13. The method (200) as claimed in claim 12, comprising monitoring continuously the one or more state parameters of each of the plurality of energy storage units (102) by one or more Battery Management System (BMS) (108), and sending data to the control unit (106) by the BMS (108) of each of the plurality of energy storage units (102), the data being indicative of the one or more state parameters of each of the energy storage units (102).

14. The method (200) as claimed in claim 12, comprising the charging operation being one of a series charging and a parallel charging, and wherein the charging operation being parallel charging when the one or more state parameters of each of the plurality of energy storage units (102) being within a pre-set range.

15. The method (200) as claimed in claim 14, wherein the one or more state parameters of the plurality of energy storage units (102) comprises at least one of a State of Charge (SOC), a State of Health (SOH), temperature, operating current, operating voltage, operating power and a rate of discharge.

16. The method (200) as claimed in claim 14, comprising series charging in a sequential manner, wherein the sequential manner being based on the one or more state parameters of the plurality of energy storage units (102).

17. The method (200) as claimed in claim 12, comprising receiving (206) by the control unit (106) the one or more state parameters of the plurality of energy storage units (102), and determining, by the control unit (106) an imbalance in the plurality of energy storage units (102), wherein the control unit (106) being configured to communicate (208) the charging operation being one of series charging and parallel charging based on the determined imbalance in the plurality of energy storage units (102).

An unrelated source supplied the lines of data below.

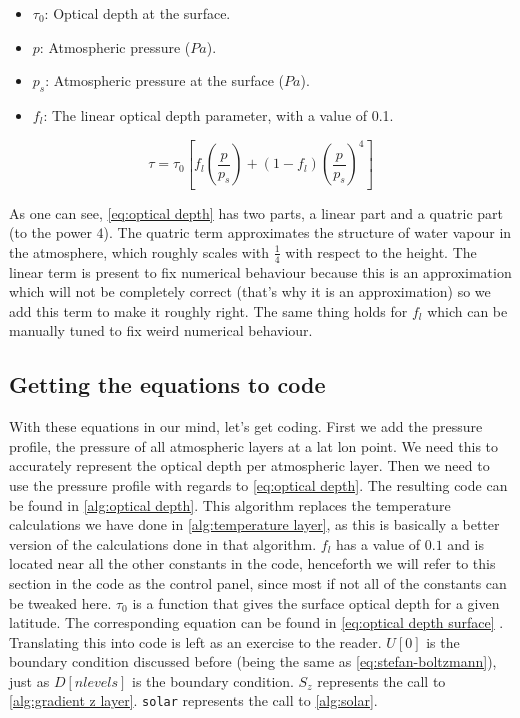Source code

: \begin{itemize}
    \item $\tau_0$: Optical depth at the surface.
    \item $p$: Atmospheric pressure ($Pa$).
    \item $p_s$: Atmospheric pressure at the surface ($Pa$).
    \item $f_l$: The linear optical depth parameter, with a value of 0.1.
\end{itemize}

\begin{equation}
    \tau = \tau_0[f_l(\frac{p}{p_s}) + (1 - f_l)(\frac{p}{p_s})^4]
    \label{eq:optical depth}
\end{equation}

As one can see, \autoref{eq:optical depth} has two parts, a linear part and a quatric part (to the power $4$). The quatric term approximates the structure of water vapour in the atmosphere, which 
roughly scales with $\frac{1}{4}$ with respect to the height. The linear term is present to fix numerical behaviour because this is an approximation which will not be completely correct (that's
why it is an approximation) so we add this term to make it roughly right. The same thing holds for $f_l$ which can be manually tuned to fix weird numerical behaviour.


\subsection{Getting the equations to code}
With these equations in our mind, let's get coding. First we add the pressure profile, the pressure of all atmospheric layers at a lat lon point. We need this to accurately represent the optical 
depth per atmospheric layer. Then we need to use the pressure profile with regards to \autoref{eq:optical depth}. The resulting code can be found in \autoref{alg:optical depth}. This algorithm 
replaces the temperature calculations we have done in \autoref{alg:temperature layer}, as this is basically a better version of the calculations done in that algorithm. $f_l$ has a value of $0.1$
and is located near all the other constants in the code, henceforth we will refer to this section in the code as the control panel, since most if not all of the constants can be tweaked here. 
$\tau_0$ is a function that gives the surface optical depth for a given latitude. The corresponding equation can be found in \autoref{eq:optical depth surface} \cite{simon}. Translating this 
into code is left as an exercise to the reader. $U[0]$ is the boundary condition discussed before (being the same as \autoref{eq:stefan-boltzmann}), just as $D[nlevels]$ is the boundary condition. 
$S_z$ represents the call to \autoref{alg:gradient z layer}. \texttt{solar} represents the call to \autoref{alg:solar}.

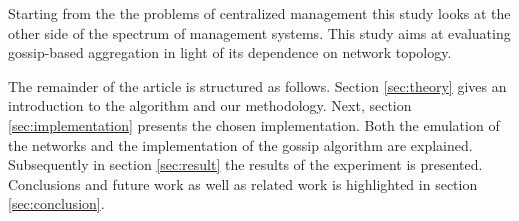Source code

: Starting from the the problems of centralized management this study looks at the other side of the spectrum of management systems. This study aims at evaluating gossip-based aggregation in light of its dependence on network topology.

The remainder of the article is structured as follows. Section \ref{sec:theory} gives an introduction to the algorithm and our methodology. Next, section \ref{sec:implementation} presents the chosen implementation. Both the emulation of the networks and the implementation of the gossip algorithm are explained. Subsequently in section \ref{sec:result} the results of the experiment is presented. Conclusions and future work as well as related work is highlighted in section \ref{sec:conclusion}.
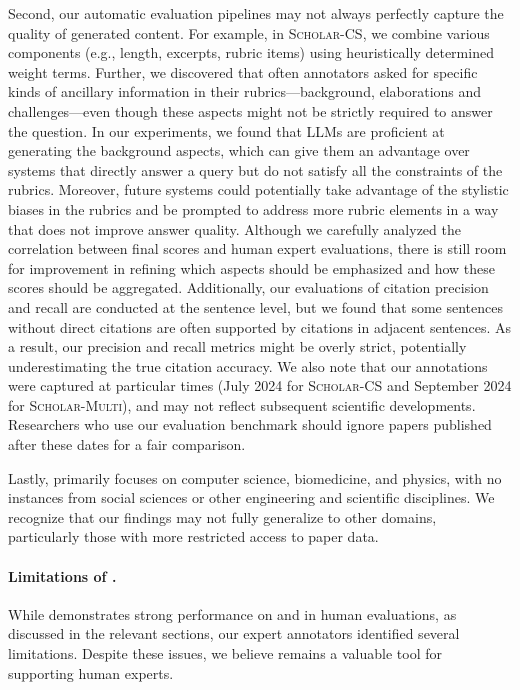 Second, our automatic evaluation pipelines may not always perfectly capture the quality of generated content. For example, in \textsc{Scholar-CS}, we combine various components (e.g., length, excerpts, rubric items) using heuristically determined weight terms. {Further, we discovered that often annotators asked for specific kinds of ancillary information in their rubrics---background, elaborations and challenges---even though these aspects might not be strictly required to answer the question. In our experiments, we found that LLMs are proficient at generating the background aspects, which can give them an advantage over systems that directly answer a query but do not satisfy all the constraints of the rubrics. Moreover, future systems could potentially take advantage of the stylistic biases in the rubrics and be prompted to address more rubric elements in a way that does not improve answer quality.} Although we carefully analyzed the correlation between final scores and human expert evaluations, there is still room for improvement in refining which aspects should be emphasized and how these scores should be aggregated. Additionally, our evaluations of citation precision and recall are conducted at the sentence level, but we found that some sentences without direct citations are often supported by citations in adjacent sentences. As a result, our precision and recall metrics might be overly strict, potentially underestimating the true citation accuracy.  We also note that our annotations were captured at particular times (July 2024 for \textsc{Scholar-CS} and September 2024 for \textsc{Scholar-Multi}), and may not reflect subsequent scientific developments. 
Researchers who use our evaluation benchmark should ignore papers published after these dates for a fair comparison.

Lastly, \data primarily focuses on computer science, biomedicine, and physics, with no instances from social sciences or other engineering and scientific disciplines. We recognize that our findings may not fully generalize to other domains, particularly those with more restricted access to paper data.

\paragraph{Limitations of \model.}
While \model demonstrates strong performance on \data and in human evaluations, as discussed in the relevant sections, our expert annotators identified several limitations. 
Despite these issues, we believe \model remains a valuable tool for supporting human experts. 

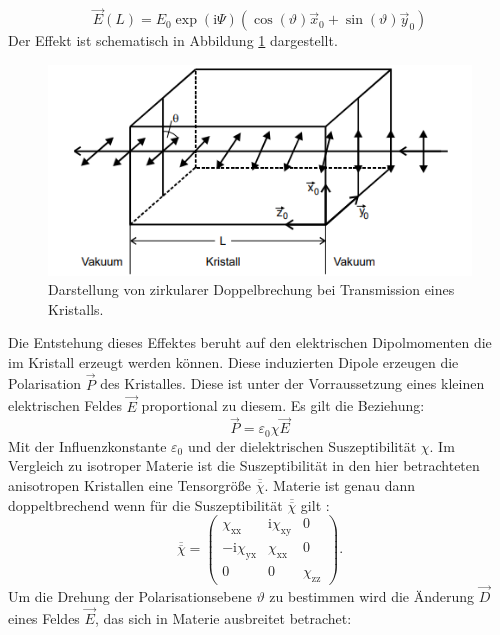 \begin{equation*}
  \vec{E}(L)=E_\mathrm{0} \exp(\mathrm{i}\Psi)\left(\cos(\vartheta) \vec{x}_\mathrm{0} + \sin(\vartheta)\vec{y}_\mathrm{0}\right)
\end{equation*}
Der Effekt ist schematisch in Abbildung \ref{fig:brechung} dargestellt.
\begin{figure}[h]
  \centering
  \includegraphics[scale=0.7]{fig/brechung.png}
  \caption{Darstellung von zirkularer Doppelbrechung bei Transmission eines Kristalls. \cite[1]{Anleitung}}
  \label{fig:brechung}
\end{figure}
Die Entstehung dieses Effektes beruht auf den elektrischen Dipolmomenten die im Kristall erzeugt werden können. Diese induzierten Dipole erzeugen die Polarisation $\vec{P}$ des Kristalles. Diese ist unter der Vorraussetzung eines kleinen elektrischen Feldes $\vec{E}$ proportional zu diesem. Es gilt die Beziehung:
\begin{equation}
  \vec{P}=\varepsilon_\mathrm{0} \chi \vec{E}
\end{equation}
Mit der Influenzkonstante $\varepsilon_\mathrm{0}$ und der dielektrischen Suszeptibilität $\chi$. Im Vergleich zu isotroper Materie ist die Suszeptibilität in den hier betrachteten anisotropen Kristallen eine Tensorgröße $\overline{\overline{\chi}}$. Materie ist genau dann doppeltbrechend wenn für die Suszeptibilität $\overline{\overline{\chi}}$ gilt \cite[3-5]{Anleitung}:
\begin{equation}
  \label{eqn:chitensor}
  \overline{\overline{\chi}}=\begin{pmatrix} \chi_\mathrm{xx} & \mathrm{i}\chi_\mathrm{xy} & 0 \\ -\mathrm{i}\chi_\mathrm{yx} & \chi_\mathrm{xx} & 0 \\ 0 & 0 & \chi_\mathrm{zz} \end{pmatrix}.
\end{equation}
Um die Drehung der Polarisationsebene $\vartheta$ zu bestimmen wird die Änderung $\vec{D}$ eines Feldes $\vec{E}$, das sich in Materie ausbreitet betrachet:

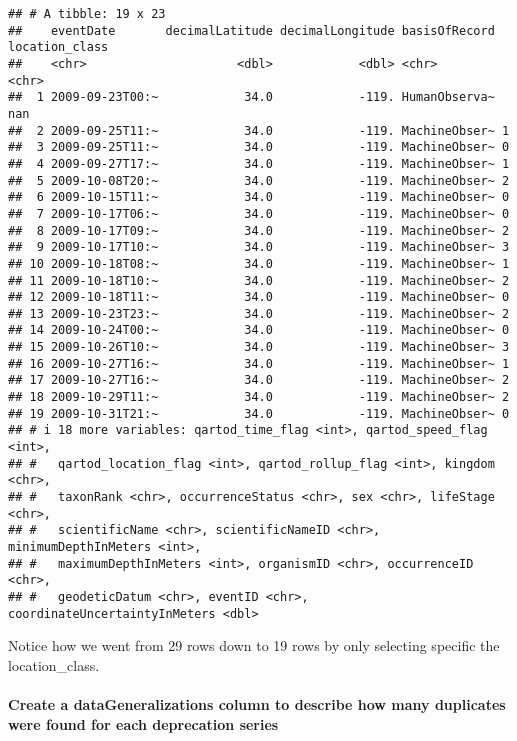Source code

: \documentclass[
]{book}
\begin{document}
\begin{verbatim}
## # A tibble: 19 x 23
##    eventDate       decimalLatitude decimalLongitude basisOfRecord location_class
##    <chr>                     <dbl>            <dbl> <chr>         <chr>         
##  1 2009-09-23T00:~            34.0            -119. HumanObserva~ nan           
##  2 2009-09-25T11:~            34.0            -119. MachineObser~ 1             
##  3 2009-09-25T11:~            34.0            -119. MachineObser~ 0             
##  4 2009-09-27T17:~            34.0            -119. MachineObser~ 1             
##  5 2009-10-08T20:~            34.0            -119. MachineObser~ 2             
##  6 2009-10-15T11:~            34.0            -119. MachineObser~ 0             
##  7 2009-10-17T06:~            34.0            -119. MachineObser~ 0             
##  8 2009-10-17T09:~            34.0            -119. MachineObser~ 2             
##  9 2009-10-17T10:~            34.0            -119. MachineObser~ 3             
## 10 2009-10-18T08:~            34.0            -119. MachineObser~ 1             
## 11 2009-10-18T10:~            34.0            -119. MachineObser~ 2             
## 12 2009-10-18T11:~            34.0            -119. MachineObser~ 0             
## 13 2009-10-23T23:~            34.0            -119. MachineObser~ 2             
## 14 2009-10-24T00:~            34.0            -119. MachineObser~ 0             
## 15 2009-10-26T10:~            34.0            -119. MachineObser~ 3             
## 16 2009-10-27T16:~            34.0            -119. MachineObser~ 1             
## 17 2009-10-27T16:~            34.0            -119. MachineObser~ 2             
## 18 2009-10-29T11:~            34.0            -119. MachineObser~ 2             
## 19 2009-10-31T21:~            34.0            -119. MachineObser~ 0             
## # i 18 more variables: qartod_time_flag <int>, qartod_speed_flag <int>,
## #   qartod_location_flag <int>, qartod_rollup_flag <int>, kingdom <chr>,
## #   taxonRank <chr>, occurrenceStatus <chr>, sex <chr>, lifeStage <chr>,
## #   scientificName <chr>, scientificNameID <chr>, minimumDepthInMeters <int>,
## #   maximumDepthInMeters <int>, organismID <chr>, occurrenceID <chr>,
## #   geodeticDatum <chr>, eventID <chr>, coordinateUncertaintyInMeters <dbl>
\end{verbatim}

Notice how we went from 29 rows down to 19 rows by only selecting specific the location\_class.

\hypertarget{create-a-datageneralizations-column-to-describe-how-many-duplicates-were-found-for-each-deprecation-series}{%
\paragraph{Create a dataGeneralizations column to describe how many duplicates were found for each deprecation series}\label{create-a-datageneralizations-column-to-describe-how-many-duplicates-were-found-for-each-deprecation-series}}
\end{document}
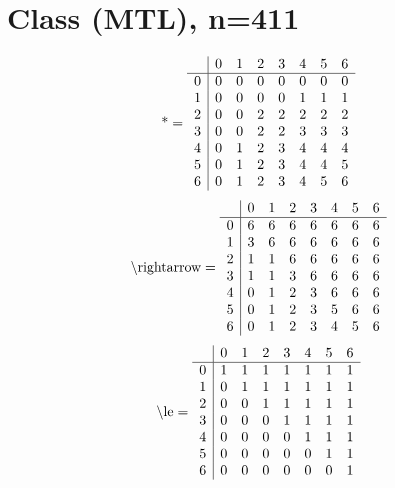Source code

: \documentclass[11pt]{article}
\begin{document}
\section{Class (MTL), n=411}
\[\text{*} = 
\begin{array}{r | r r r r r r r}
 & 0 & 1 & 2 & 3 & 4 & 5 & 6 \\ \hline
0 & 0 & 0 & 0 & 0 & 0 & 0 & 0 \\
1 & 0 & 0 & 0 & 0 & 1 & 1 & 1 \\
2 & 0 & 0 & 2 & 2 & 2 & 2 & 2 \\
3 & 0 & 0 & 2 & 2 & 3 & 3 & 3 \\
4 & 0 & 1 & 2 & 3 & 4 & 4 & 4 \\
5 & 0 & 1 & 2 & 3 & 4 & 4 & 5 \\
6 & 0 & 1 & 2 & 3 & 4 & 5 & 6 \\
\end{array}
\]
\[\text{\textbackslash rightarrow} = 
\begin{array}{r | r r r r r r r}
 & 0 & 1 & 2 & 3 & 4 & 5 & 6 \\ \hline
0 & 6 & 6 & 6 & 6 & 6 & 6 & 6 \\
1 & 3 & 6 & 6 & 6 & 6 & 6 & 6 \\
2 & 1 & 1 & 6 & 6 & 6 & 6 & 6 \\
3 & 1 & 1 & 3 & 6 & 6 & 6 & 6 \\
4 & 0 & 1 & 2 & 3 & 6 & 6 & 6 \\
5 & 0 & 1 & 2 & 3 & 5 & 6 & 6 \\
6 & 0 & 1 & 2 & 3 & 4 & 5 & 6 \\
\end{array}
\]
\[\text{\textbackslash le} = 
\begin{array}{r | r r r r r r r}
 & 0 & 1 & 2 & 3 & 4 & 5 & 6 \\ \hline
0 & 1 & 1 & 1 & 1 & 1 & 1 & 1 \\
1 & 0 & 1 & 1 & 1 & 1 & 1 & 1 \\
2 & 0 & 0 & 1 & 1 & 1 & 1 & 1 \\
3 & 0 & 0 & 0 & 1 & 1 & 1 & 1 \\
4 & 0 & 0 & 0 & 0 & 1 & 1 & 1 \\
5 & 0 & 0 & 0 & 0 & 0 & 1 & 1 \\
6 & 0 & 0 & 0 & 0 & 0 & 0 & 1 \\
\end{array}
\]
\end{document}
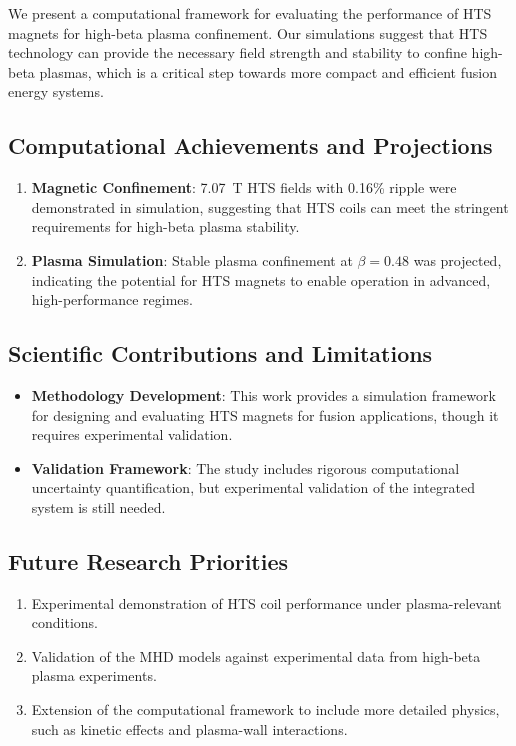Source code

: \documentclass[12pt,a4paper]{article}
\begin{document}
We present a computational framework for evaluating the performance of HTS magnets for high-beta plasma confinement. Our simulations suggest that HTS technology can provide the necessary field strength and stability to confine high-beta plasmas, which is a critical step towards more compact and efficient fusion energy systems.

\subsection{Computational Achievements and Projections}
\begin{enumerate}
\item \textbf{Magnetic Confinement}: 7.07~T HTS fields with 0.16\% ripple were demonstrated in simulation, suggesting that HTS coils can meet the stringent requirements for high-beta plasma stability.
\item \textbf{Plasma Simulation}: Stable plasma confinement at $\beta=0.48$ was projected, indicating the potential for HTS magnets to enable operation in advanced, high-performance regimes.
\end{enumerate}

\subsection{Scientific Contributions and Limitations}
\begin{itemize}
\item \textbf{Methodology Development}: This work provides a simulation framework for designing and evaluating HTS magnets for fusion applications, though it requires experimental validation.
\item \textbf{Validation Framework}: The study includes rigorous computational uncertainty quantification, but experimental validation of the integrated system is still needed.
\end{itemize}

\subsection{Future Research Priorities}
\begin{enumerate}
\item Experimental demonstration of HTS coil performance under plasma-relevant conditions.
\item Validation of the MHD models against experimental data from high-beta plasma experiments.
\item Extension of the computational framework to include more detailed physics, such as kinetic effects and plasma-wall interactions.
\end{enumerate}
\end{document}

18. The method (200) as claimed in claim 12, comprising categorizing, by the control unit (106) the BMS (108) of the one or more BMS (108) of an energy storage unit (102) having at least one of a higher deterioration of charge or a lower SOC as a master BMS, and further categorize the BMS’s (108) of the remaining energy storage units as slave BMS’s, and wherein the control unit (106) being configured to communicably connect with the master BMS and initiate charging operation of the energy storage unit coupled with the master BMS.

19. The method (200) as claimed in claim 12, comprising turning ON, by the control unit (106), charging operation of the energy storage unit of the plurality of energy storage units (102) associated with master BMS (108), and keep hold the charging of the plurality of energy storage units (102) associated with slave BMS’s (108) until the pre-set range of SOC of each of the plurality of energy storage units (102) being reached.

20. The method (200) as claimed in claim 18 comprising when the SOC of the one or more energy storage units (102) having reached the pre-set range, the control unit being configured to:

remove categorization of the BMS as the master and the slave;
communicatively connect with each of the one or more BMS; and
initiate charging of the plurality of energy storage units in parallel charging.